The markets don’t care whether the public likes the President or not
Markets grow based on how businesses and consumers affect company revenue and profits. Especially this year, what we watch and read about the elections very well might make us feel anxious, but the data demonstrates that the markets generally do not react to elections:
GALLUP POLL PRESIDENTIAL APPROVAL RATINGS AND DOW JONES INDUSTRIAL AVERAGE GROWTH OF $100,000
Partisan investing has not worked
Though a common misperception is that the stock markets fare better when a Republican is in the White House, the markets do not favor either party. Oppenheimer compared the returns of investors that invested in the stock market in 1897 and stayed the course to those who invested only when either Republican or Democrats were in power. Both the blue line (Democrat) and red line (Republican) investors grossly underperformed the investor who was fully invested and stayed that way.
INVESTORS WHO IGNORE THE PRESIDENT’S PARTY FARE BEST
The Human Factor
We are driven by the instinctive desire to react to the turmoil around us (stress triggers our biological fight-or-flight response). We might assume an election result and believe that to be reality. We might think of cashing out of the markets right now. We might think of moving more of our portfolio to bonds just to be safe.
Overconfidence in our thoughts and impulsive action can lead us to make costly mistakes. While we might be tempted to adjust our portfolios as Election Day nears, we will heed Sir John Templeton’s oft-quoted warning:
The four most expensive words in the investment world are, ‘This time it’s different.’
Despite the rancor we have all witnessed and endured this election, we’ve reviewed the evidence and remain confident that this time is not different, just as it wasn’t different in past elections either.

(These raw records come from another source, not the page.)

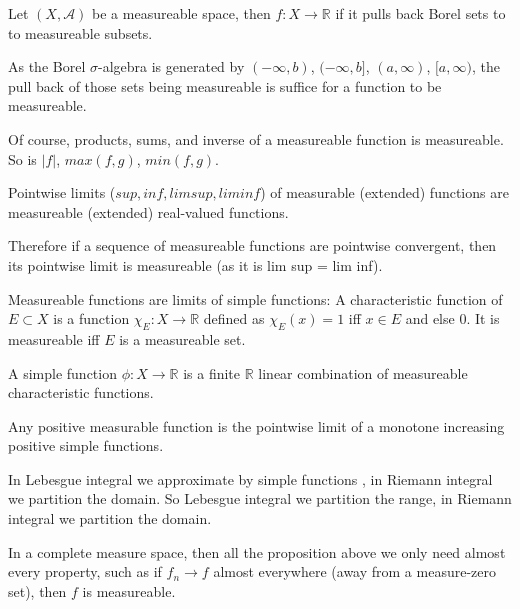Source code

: \documentclass[main.tex]{subfiles}
\begin{document}
\begin{definition}
Let $(X, \mathcal{A})$ be a measureable space, then $f : X \rightarrow \mathbb{R}$ if it pulls back Borel sets to to measureable subsets.
\end{definition}

As the Borel $\sigma$-algebra is generated by $(-\infty, b)$, $(-\infty, b]$, $(a, \infty)$, $[a, \infty)$, the pull back of those sets being measureable is suffice for a function to be measureable.

Of course, products, sums, and inverse of a measureable function is measureable. So is $|f|$, $max(f,g)$, $min(f, g)$.




\begin{lemma}

Pointwise limits ($sup, inf, lim sup, lim inf$) of measurable (extended) functions are measureable (extended) real-valued functions. 
\end{lemma}

Therefore if a sequence of measureable functions are pointwise convergent, then its pointwise limit is measureable (as it is lim sup = lim inf).

Measureable functions are limits of simple functions:
A characteristic function of $E \subset X$ is a function $\chi_E: X \rightarrow \mathbb{R}$ defined as $\chi_E(x) = 1$ iff $x \in E$ and else $0$. It is measureable iff $E$ is a measureable set.

\begin{definition}
A simple function $\phi: X \rightarrow \mathbb{R}$ is a finite $\mathbb{R}$ linear combination of measureable characteristic functions.
\end{definition}


\begin{theorem}
Any positive measurable function is the pointwise limit of a monotone increasing positive simple functions. 
\end{theorem}

\begin{remark}
In Lebesgue integral we approximate by simple functions , in Riemann integral we partition the domain. So Lebesgue integral we partition the range, in Riemann integral we partition the domain.
\end{remark}

In a complete measure space, then all the proposition above we only need almost every property, such as if $f_n \rightarrow f$ almost everywhere (away from a measure-zero set), then $f$ is measureable.
\end{document}
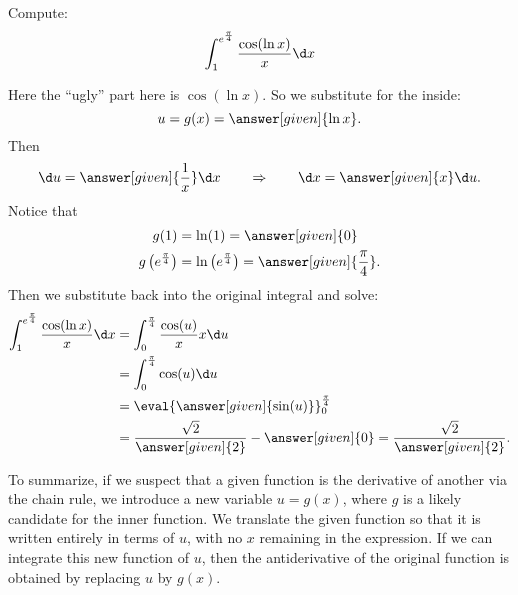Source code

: \documentclass{ximera}
\begin{document}
\begin{example}
  Compute:
  \[
  \int_{1}^{e^{\frac{\pi}{4}}} \frac{\cos(\ln x)}{x} \d x
  \]
\begin{explanation}
Here the ``ugly'' part here is $\cos(\ln x)$.  So we substitute for
the inside:
\[
u=g(x)=\answer[given]{\ln x}.
\]
Then
\[
\d u =  \answer[given]{\frac{1}{x}} \d x 	\qquad	\Rightarrow	\qquad	\d x = \answer[given]{x} \d u.
\]
Notice that
\begin{align*}
g(1) &= \ln (1) = \answer[given]{0} \\
g \left( e^{\frac{\pi}{4}} \right) &= \ln \left( e^{\frac{\pi}{4}} \right) = \answer[given]{\frac{\pi}{4}}.
\end{align*}
Then we substitute back into the original integral and solve:
\begin{align*}
\int_{1}^{e^{\frac{\pi}{4}}} \frac{\cos(\ln x)}{x} \d x &= \int_0^{\frac{\pi}{4}} \frac{\cos(u)}{x} x \d u  \\
&= \int_0^{\frac{\pi}{4}} \cos(u) \d u  \\
&= \eval{\answer[given]{\sin(u)}}_{0}^{\frac{\pi}{4}}  \\
&= \frac{\sqrt{2}}{\answer[given]{2}} - \answer[given]{0} = \frac{\sqrt{2}}{\answer[given]{2}}.
\end{align*}
\end{explanation}
\end{example}

To summarize, if we suspect that a given function is the derivative of
another via the chain rule, we introduce a new variable $u=g(x)$, where $g$ is a likely candidate for
the inner function. We translate the given function so that it is
written entirely in terms of $u$, with no $x$ remaining in the
expression. If we can integrate this new function of $u$, then the
antiderivative of the original function is obtained by replacing $u$
by $g(x)$.
\end{document}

Before you embark upon a new investment strategy in advance of the coming election, consider the evidence. We believe it’s in your best interests to not let your emotional reactions manipulate you into making investment decisions. Elections will always bring out hope, fear, even despair.
However, as investors, we know what where we want to focus our attention. We want to focus on whether the economies of the world are growing or not. We want to focus on whether we are on track to meet our life goals or not.
Our advice is to behave like the markets and understand that this election, like the many before it, likely will have little impact on your investment performance. If you stick with your well-thought-out investment plan, you can celebrate on November 9. Celebrate—regardless of who wins—because you stayed on track to achieve your financial goals.